Entries in Pondering (103)

Monday
Aug082011

Pondering... 30 in 30 - Day 7

Taos Mountain

They say the Taos Mountain is the guide to that region. Thousands have bowed to the ancient peak and asked if they might come to reside there. Legend says that those who do not respect and honor the mountain’s word may find they meet disaster or discomfort along their path. It seems that for at least a brief period of time, the mountain has welcomed me. Here I sit, drawn to this place of creation, finding myself grounded by earth and air. I wholly believe there are hallowed places that draw us uniquely toward ourselves.

I never recognized this until I arrived in places where I felt truly at home. I didn’t understand what had been missing until I found it. I am a woman of fire and heat. For some the Taos air is too thin and they cannot breathe. Me? I want to sink into this land and fold into the landscape. To infuse my skin with the red soil and bottle the dry air to carry home as a talisman for moist days.

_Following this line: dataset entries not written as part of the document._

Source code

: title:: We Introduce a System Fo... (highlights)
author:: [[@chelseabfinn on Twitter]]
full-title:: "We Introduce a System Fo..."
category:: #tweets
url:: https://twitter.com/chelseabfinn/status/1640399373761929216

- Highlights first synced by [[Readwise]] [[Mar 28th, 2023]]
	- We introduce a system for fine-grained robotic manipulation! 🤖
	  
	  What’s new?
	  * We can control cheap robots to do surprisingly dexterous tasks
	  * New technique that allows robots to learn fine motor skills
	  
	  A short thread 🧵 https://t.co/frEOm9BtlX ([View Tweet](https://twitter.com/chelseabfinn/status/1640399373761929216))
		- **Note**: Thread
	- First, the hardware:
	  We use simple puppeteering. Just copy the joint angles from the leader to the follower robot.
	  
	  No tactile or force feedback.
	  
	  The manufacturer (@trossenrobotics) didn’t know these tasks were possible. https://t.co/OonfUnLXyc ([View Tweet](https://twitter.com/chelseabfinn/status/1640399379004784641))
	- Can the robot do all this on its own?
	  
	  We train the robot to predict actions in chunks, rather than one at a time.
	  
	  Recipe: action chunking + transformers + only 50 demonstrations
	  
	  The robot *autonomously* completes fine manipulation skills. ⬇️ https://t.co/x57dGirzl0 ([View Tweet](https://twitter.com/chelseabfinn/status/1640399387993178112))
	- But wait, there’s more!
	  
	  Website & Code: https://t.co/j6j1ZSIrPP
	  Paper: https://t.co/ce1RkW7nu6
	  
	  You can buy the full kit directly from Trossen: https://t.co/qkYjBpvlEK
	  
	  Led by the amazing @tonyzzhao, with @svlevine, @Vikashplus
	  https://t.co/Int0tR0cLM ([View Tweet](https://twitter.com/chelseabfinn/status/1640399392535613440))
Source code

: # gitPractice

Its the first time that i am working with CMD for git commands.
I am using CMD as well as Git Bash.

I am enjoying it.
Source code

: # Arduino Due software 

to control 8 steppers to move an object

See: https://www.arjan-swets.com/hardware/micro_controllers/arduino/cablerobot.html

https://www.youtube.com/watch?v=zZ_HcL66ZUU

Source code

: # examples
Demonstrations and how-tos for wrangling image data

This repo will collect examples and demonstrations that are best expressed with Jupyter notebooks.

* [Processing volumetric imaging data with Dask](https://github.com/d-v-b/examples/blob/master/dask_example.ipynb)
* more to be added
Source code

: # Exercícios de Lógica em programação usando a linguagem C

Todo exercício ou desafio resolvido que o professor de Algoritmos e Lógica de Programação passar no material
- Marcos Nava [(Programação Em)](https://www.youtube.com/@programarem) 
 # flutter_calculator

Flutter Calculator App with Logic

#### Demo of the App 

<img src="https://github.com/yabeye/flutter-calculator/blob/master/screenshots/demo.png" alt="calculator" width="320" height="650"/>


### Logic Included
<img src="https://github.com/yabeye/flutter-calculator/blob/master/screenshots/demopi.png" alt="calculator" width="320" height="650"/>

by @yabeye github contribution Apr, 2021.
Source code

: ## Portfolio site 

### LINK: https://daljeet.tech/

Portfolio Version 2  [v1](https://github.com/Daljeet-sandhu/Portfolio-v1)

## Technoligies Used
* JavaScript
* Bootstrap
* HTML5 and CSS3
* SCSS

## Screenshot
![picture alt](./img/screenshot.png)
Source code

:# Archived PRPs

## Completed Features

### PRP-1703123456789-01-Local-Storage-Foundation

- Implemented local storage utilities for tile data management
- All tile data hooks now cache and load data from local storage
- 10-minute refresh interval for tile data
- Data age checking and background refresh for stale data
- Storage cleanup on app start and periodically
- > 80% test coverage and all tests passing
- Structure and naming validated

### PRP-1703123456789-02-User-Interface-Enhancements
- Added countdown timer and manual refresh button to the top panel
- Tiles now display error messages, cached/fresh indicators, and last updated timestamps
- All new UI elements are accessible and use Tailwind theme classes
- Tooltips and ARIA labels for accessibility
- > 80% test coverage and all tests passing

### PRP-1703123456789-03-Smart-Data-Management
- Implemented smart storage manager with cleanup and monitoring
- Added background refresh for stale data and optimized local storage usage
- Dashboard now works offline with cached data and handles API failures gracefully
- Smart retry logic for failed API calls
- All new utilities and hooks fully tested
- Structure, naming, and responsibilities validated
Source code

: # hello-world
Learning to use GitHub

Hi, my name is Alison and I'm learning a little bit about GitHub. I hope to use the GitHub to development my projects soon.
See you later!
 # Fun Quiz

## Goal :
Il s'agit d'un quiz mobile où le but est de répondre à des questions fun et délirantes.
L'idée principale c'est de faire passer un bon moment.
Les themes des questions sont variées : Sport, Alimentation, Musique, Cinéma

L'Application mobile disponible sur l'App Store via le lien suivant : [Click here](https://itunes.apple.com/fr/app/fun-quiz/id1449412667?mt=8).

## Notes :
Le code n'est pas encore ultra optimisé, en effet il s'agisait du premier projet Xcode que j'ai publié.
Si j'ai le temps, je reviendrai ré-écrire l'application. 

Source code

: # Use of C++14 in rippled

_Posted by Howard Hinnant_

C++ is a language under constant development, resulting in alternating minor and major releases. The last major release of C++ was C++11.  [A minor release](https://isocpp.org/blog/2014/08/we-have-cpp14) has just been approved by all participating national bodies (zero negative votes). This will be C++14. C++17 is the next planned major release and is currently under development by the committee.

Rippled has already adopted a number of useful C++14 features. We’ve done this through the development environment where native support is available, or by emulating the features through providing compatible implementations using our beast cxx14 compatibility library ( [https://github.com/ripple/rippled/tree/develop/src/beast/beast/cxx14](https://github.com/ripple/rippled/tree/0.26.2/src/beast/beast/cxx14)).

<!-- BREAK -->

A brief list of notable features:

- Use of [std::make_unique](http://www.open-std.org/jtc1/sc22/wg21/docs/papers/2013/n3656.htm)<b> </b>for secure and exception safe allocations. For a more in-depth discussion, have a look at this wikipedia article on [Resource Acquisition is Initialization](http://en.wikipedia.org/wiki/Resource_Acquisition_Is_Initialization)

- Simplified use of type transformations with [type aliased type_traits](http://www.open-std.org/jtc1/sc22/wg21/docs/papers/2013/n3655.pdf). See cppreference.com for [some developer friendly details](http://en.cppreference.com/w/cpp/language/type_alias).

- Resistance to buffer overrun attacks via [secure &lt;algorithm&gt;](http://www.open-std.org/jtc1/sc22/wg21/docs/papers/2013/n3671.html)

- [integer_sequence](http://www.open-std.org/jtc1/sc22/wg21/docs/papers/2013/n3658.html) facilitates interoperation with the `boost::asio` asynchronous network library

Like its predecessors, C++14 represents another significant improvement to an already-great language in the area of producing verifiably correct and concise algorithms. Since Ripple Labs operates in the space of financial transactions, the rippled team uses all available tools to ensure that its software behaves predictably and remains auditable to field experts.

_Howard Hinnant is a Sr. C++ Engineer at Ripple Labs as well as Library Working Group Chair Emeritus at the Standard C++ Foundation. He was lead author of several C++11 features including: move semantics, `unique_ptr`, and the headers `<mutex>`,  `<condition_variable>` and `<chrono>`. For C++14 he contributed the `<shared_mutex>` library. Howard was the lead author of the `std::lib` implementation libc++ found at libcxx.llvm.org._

I am also a woman of water with flow and movement feeding my soul. It’s no wonder one of my favorite activities is reclining on an air mattress in the midst of a warm summer lake. There I float while feeling the restoration of heat wash over me. Whereas the thought of rolling in sun-kissed grass or barreling down a blazing sand dune brings me immense delight, snow banks and ski slopes chill me to the bone.

But I am here now. In this moment, I shall embrace this land that has welcomed me – offering heat, sun, arid air and a deep connection to my native spirit. Thank you, Taos Mountain for your heartfelt embrace.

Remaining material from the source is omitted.